Chapter 38: CH-38- Beating up A and B rankers - Dishes and Desires: OP Dungeon boss wants a human life - NovelsTime

Dishes and Desires: OP Dungeon boss wants a human life

Chapter 38: CH-38- Beating up A and B rankers

Author: Vmajestic707
updatedAt: 2025-09-13

CHAPTER 38: CH-38- BEATING UP A AND B RANKERS

A profound, disbelieving silence blanketed the chamber. The only sound was the dull thud of the axeman’s body hitting the stone floor some distance away. What is going on? The unspoken question echoed in the mind of every onlooker, a mantra of sheer bewilderment.

They had all seen it. They had witnessed the man’s furious charge, the axe wreathed in apocalyptic flames, the technique whose very name....’Splitting Mountains’...promised earth-rending power. They had braced for the impact, their minds already conjuring the image of Baelgor’s broken form flung across the room. He hadn’t even moved to defend himself.

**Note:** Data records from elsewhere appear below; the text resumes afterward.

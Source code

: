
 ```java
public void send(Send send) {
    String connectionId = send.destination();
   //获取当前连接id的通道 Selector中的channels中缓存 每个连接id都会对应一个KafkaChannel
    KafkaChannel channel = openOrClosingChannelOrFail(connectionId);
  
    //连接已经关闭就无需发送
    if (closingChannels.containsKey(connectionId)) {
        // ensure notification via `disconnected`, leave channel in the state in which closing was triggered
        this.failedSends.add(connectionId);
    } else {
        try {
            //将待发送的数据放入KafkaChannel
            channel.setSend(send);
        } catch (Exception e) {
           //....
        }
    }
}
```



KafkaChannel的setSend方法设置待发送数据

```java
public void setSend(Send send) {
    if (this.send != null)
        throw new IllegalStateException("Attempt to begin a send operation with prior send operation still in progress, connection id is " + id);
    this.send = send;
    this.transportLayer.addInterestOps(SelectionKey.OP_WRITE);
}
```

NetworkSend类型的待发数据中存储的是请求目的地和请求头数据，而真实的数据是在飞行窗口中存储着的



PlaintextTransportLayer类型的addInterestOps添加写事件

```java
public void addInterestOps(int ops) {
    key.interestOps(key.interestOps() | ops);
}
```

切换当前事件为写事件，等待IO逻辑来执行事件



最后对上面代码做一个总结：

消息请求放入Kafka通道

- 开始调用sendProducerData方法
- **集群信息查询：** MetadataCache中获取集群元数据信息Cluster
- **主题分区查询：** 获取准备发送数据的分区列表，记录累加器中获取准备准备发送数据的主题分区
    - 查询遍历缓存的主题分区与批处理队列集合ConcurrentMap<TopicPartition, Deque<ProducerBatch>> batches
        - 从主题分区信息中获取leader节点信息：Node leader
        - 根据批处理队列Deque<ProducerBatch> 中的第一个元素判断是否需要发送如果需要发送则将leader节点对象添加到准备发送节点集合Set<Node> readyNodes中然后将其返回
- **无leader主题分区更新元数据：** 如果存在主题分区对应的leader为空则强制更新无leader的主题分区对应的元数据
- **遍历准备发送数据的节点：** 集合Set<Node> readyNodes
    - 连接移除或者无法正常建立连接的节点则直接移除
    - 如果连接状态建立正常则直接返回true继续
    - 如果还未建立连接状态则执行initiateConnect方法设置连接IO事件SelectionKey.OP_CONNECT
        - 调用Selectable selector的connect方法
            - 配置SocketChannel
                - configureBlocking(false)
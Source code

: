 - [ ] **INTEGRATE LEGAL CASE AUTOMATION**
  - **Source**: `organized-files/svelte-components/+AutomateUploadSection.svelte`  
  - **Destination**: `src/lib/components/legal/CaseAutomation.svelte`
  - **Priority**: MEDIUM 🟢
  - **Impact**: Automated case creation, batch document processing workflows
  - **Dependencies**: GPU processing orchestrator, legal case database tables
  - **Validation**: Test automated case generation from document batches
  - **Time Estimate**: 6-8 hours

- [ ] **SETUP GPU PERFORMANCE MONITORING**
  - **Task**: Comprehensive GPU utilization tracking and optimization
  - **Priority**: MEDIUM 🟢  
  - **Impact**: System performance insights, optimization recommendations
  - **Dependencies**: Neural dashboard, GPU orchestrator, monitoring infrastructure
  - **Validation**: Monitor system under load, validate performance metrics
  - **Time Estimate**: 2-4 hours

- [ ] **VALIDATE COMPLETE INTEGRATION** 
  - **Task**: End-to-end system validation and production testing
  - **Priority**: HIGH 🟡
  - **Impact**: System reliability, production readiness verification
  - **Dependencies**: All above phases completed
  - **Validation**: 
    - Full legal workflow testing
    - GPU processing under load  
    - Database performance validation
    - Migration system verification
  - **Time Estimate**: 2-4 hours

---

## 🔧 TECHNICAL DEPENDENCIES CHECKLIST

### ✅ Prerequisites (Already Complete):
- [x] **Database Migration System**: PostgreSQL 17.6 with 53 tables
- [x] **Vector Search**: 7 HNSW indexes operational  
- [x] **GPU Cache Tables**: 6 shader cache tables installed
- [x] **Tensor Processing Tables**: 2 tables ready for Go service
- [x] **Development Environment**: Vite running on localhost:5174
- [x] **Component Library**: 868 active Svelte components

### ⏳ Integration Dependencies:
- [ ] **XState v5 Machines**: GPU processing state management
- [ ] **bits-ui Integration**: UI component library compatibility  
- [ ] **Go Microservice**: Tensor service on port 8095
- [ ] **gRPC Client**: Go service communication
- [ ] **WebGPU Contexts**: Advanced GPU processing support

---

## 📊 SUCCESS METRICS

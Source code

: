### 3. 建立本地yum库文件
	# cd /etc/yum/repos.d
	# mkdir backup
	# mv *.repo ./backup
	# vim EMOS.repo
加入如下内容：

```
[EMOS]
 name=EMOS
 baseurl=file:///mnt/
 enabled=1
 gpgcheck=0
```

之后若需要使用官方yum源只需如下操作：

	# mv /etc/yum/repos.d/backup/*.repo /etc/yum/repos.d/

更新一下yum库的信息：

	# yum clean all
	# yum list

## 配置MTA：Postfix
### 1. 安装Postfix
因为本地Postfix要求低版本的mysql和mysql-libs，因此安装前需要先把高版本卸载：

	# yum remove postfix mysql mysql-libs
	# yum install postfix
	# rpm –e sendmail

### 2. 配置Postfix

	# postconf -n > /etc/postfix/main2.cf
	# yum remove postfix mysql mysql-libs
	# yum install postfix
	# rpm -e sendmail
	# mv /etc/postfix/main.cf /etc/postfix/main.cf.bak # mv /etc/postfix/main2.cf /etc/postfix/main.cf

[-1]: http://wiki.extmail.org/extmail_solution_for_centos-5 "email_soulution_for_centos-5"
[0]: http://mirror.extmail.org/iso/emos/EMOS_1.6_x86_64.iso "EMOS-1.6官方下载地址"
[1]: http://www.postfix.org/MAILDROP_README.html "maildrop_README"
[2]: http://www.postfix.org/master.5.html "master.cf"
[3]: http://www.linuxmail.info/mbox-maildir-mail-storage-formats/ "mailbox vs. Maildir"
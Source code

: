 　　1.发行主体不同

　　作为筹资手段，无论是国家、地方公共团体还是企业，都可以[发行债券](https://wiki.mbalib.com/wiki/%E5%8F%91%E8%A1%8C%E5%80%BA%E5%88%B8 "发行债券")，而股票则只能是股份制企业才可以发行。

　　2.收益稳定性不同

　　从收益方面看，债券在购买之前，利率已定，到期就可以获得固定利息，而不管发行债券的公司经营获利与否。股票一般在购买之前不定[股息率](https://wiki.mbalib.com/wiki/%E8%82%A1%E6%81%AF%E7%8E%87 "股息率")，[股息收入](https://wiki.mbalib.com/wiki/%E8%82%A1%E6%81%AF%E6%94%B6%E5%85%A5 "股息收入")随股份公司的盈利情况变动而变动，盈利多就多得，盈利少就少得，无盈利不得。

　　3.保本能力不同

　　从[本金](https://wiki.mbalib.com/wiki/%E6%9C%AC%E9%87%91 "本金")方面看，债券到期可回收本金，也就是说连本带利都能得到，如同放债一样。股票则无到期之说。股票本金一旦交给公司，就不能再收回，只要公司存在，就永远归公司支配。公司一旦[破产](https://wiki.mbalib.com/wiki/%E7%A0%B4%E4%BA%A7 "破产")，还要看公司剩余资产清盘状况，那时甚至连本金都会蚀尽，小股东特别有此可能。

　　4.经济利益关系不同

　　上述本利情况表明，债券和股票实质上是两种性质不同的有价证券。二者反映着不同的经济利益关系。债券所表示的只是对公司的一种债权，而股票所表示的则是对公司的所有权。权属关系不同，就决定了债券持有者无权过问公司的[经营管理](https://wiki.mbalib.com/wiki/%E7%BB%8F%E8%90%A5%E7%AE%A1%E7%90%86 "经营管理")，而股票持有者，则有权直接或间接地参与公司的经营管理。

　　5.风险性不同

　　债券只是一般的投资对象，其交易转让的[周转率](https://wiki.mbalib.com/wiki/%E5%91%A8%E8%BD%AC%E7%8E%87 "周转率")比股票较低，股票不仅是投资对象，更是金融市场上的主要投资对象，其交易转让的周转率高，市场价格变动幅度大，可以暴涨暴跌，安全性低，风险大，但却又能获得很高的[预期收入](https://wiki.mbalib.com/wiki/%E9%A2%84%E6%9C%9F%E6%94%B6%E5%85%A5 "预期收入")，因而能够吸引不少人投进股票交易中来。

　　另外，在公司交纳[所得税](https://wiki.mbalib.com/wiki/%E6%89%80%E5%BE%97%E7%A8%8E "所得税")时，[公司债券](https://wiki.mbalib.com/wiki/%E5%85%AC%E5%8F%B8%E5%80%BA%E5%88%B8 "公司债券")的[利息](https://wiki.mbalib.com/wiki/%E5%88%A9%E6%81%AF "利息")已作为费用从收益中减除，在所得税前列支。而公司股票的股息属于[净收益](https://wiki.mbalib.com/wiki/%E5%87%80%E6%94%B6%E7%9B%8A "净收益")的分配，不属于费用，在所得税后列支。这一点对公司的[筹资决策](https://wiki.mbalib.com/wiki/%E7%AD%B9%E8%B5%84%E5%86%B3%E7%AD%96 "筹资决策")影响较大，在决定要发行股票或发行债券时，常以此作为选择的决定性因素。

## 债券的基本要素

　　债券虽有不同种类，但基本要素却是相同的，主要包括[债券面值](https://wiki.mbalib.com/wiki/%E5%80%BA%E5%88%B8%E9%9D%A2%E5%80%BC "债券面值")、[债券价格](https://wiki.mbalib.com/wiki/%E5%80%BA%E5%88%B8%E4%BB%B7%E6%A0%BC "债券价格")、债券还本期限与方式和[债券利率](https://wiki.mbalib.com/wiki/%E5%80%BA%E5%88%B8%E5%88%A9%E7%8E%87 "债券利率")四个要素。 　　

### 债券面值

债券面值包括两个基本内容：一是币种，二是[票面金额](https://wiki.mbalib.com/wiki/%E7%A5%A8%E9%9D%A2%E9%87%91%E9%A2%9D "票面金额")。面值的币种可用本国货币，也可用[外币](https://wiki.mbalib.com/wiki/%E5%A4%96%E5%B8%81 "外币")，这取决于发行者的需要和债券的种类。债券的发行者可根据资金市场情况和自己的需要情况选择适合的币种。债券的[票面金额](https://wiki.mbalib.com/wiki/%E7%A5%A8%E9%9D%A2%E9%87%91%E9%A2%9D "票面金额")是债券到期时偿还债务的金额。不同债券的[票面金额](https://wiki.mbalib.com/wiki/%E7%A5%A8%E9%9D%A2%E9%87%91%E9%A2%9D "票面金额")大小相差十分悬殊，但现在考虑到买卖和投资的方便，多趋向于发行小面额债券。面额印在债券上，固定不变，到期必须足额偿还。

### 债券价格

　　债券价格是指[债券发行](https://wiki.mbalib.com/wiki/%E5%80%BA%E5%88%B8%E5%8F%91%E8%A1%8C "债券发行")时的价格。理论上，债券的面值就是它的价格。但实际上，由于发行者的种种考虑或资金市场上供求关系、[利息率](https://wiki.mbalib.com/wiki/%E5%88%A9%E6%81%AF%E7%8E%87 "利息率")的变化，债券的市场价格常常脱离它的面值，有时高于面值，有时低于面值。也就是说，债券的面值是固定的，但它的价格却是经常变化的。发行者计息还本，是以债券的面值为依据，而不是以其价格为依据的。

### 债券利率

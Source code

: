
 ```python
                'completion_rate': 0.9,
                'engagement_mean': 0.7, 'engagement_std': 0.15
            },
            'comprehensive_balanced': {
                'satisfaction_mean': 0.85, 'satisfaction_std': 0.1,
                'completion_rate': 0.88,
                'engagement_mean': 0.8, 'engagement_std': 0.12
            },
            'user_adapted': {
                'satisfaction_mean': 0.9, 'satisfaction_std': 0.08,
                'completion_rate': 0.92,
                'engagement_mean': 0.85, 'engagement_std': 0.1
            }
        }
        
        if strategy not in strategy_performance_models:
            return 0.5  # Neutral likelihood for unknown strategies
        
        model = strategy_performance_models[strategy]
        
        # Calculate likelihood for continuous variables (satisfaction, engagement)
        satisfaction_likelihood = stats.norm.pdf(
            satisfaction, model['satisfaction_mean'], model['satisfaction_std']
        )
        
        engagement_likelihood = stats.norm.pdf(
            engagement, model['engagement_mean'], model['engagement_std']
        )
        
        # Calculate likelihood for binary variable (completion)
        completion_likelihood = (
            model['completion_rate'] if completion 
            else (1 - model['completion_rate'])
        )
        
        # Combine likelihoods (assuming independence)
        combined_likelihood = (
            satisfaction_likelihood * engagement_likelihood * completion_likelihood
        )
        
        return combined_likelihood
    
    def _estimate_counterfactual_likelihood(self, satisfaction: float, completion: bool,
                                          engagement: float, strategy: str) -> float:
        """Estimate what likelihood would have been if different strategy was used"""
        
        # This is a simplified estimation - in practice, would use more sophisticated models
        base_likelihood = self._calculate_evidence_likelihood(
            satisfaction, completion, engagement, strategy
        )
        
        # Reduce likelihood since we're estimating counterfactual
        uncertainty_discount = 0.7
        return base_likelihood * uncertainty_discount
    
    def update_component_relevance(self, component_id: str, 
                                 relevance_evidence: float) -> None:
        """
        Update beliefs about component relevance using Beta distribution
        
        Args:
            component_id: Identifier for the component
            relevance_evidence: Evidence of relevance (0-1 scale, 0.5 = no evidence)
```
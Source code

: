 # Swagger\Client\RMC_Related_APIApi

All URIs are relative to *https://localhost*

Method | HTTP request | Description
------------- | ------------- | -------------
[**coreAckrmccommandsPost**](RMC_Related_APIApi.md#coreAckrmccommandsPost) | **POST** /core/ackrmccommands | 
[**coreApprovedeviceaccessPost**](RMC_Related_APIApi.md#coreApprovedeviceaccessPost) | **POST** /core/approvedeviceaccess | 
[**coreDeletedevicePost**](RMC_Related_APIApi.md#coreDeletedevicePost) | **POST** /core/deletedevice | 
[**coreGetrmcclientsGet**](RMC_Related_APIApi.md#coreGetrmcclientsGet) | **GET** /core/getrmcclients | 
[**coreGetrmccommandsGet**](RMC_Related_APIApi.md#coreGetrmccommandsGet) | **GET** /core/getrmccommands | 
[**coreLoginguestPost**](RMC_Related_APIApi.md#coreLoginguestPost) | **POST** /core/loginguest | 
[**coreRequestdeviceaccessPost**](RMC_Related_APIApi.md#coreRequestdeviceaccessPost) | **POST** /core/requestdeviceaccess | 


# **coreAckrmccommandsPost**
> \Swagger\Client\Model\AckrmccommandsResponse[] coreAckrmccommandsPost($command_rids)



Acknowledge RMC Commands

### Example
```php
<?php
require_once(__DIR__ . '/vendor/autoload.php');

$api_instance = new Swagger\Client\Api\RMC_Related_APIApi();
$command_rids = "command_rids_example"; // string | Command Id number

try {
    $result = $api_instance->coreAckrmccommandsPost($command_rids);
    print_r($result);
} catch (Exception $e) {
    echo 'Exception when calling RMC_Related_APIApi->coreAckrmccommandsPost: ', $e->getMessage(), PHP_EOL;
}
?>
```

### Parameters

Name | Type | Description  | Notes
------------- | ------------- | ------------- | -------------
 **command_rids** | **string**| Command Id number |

Yet, in the space of a heartbeat, the laws of their world had been rewritten. The cataclysmic attack had not vanished with a bang, but with a whimper

a pathetic ’poof’ that was utterly disproportionate to the power it had contained. And the attacker was now the one flying, not the target.

A few wondered, hysterically, if this was some elaborate, cruel joke.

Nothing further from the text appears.